* [Records from a collection]
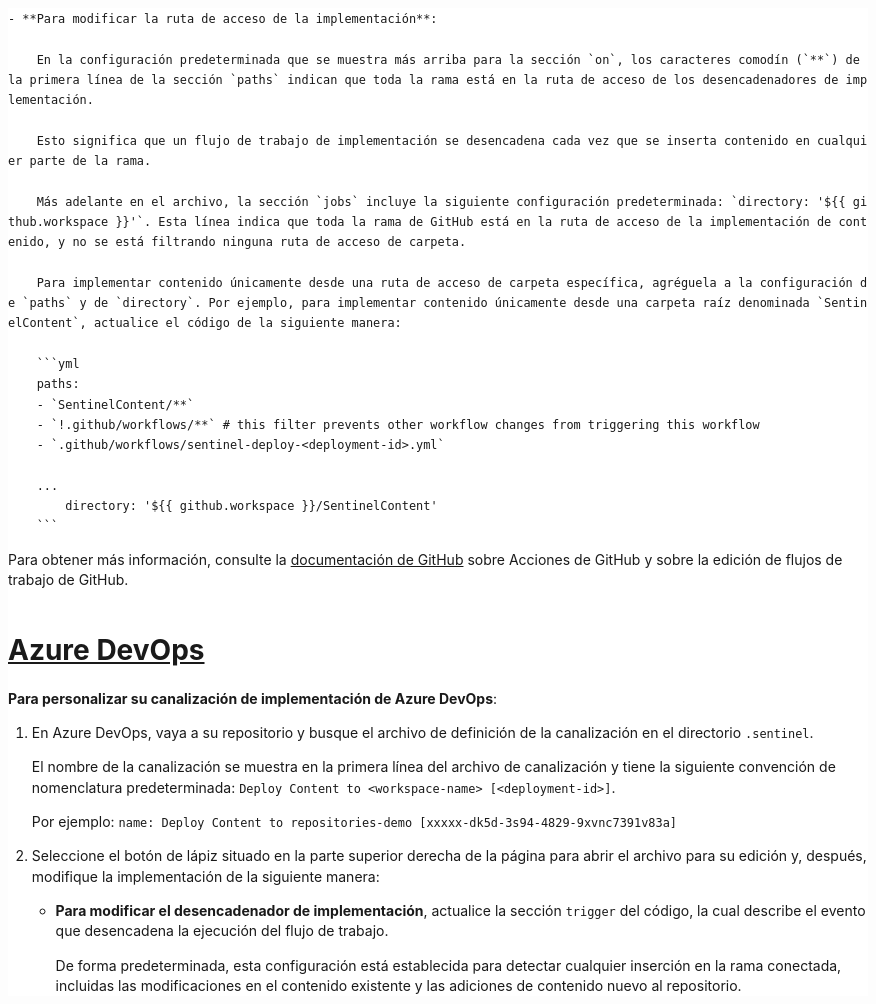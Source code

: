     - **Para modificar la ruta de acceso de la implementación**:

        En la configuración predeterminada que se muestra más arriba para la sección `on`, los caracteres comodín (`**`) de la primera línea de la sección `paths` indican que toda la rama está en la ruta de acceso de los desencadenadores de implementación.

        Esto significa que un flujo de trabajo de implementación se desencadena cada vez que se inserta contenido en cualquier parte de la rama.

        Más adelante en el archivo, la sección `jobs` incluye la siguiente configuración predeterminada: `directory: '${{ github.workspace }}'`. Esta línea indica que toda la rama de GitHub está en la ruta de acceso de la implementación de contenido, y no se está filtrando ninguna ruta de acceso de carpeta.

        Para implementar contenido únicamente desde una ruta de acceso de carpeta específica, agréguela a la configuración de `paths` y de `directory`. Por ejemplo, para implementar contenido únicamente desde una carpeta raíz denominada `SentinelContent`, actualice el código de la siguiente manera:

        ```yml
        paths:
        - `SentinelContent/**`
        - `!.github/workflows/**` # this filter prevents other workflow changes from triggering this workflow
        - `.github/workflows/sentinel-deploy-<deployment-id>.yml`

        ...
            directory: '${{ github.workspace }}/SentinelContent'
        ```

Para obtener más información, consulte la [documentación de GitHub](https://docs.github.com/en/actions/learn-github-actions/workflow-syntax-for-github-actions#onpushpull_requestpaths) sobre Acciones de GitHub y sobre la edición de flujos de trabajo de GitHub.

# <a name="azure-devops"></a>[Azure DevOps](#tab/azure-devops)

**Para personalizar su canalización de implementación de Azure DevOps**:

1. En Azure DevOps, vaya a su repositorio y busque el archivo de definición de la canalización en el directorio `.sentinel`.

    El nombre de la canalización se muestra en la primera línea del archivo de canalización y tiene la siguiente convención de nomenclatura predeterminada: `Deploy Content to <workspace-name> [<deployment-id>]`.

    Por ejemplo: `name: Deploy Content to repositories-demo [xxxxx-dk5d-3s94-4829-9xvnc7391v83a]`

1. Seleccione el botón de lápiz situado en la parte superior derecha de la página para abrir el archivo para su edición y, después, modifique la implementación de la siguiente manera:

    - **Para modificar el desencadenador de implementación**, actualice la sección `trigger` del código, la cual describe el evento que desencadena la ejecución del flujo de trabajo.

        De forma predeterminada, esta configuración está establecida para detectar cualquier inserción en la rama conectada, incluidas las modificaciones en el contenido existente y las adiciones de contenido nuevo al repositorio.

* [Your goal]
Extract exactly and only the lines above from the line containing "Esto significa que" through the line containing "Más adelante en", both end lines included.

* [Answer space]
        Esto significa que un flujo de trabajo de implementación se desencadena cada vez que se inserta contenido en cualquier parte de la rama.

        Más adelante en el archivo, la sección `jobs` incluye la siguiente configuración predeterminada: `directory: '${{ github.workspace }}'`. Esta línea indica que toda la rama de GitHub está en la ruta de acceso de la implementación de contenido, y no se está filtrando ninguna ruta de acceso de carpeta.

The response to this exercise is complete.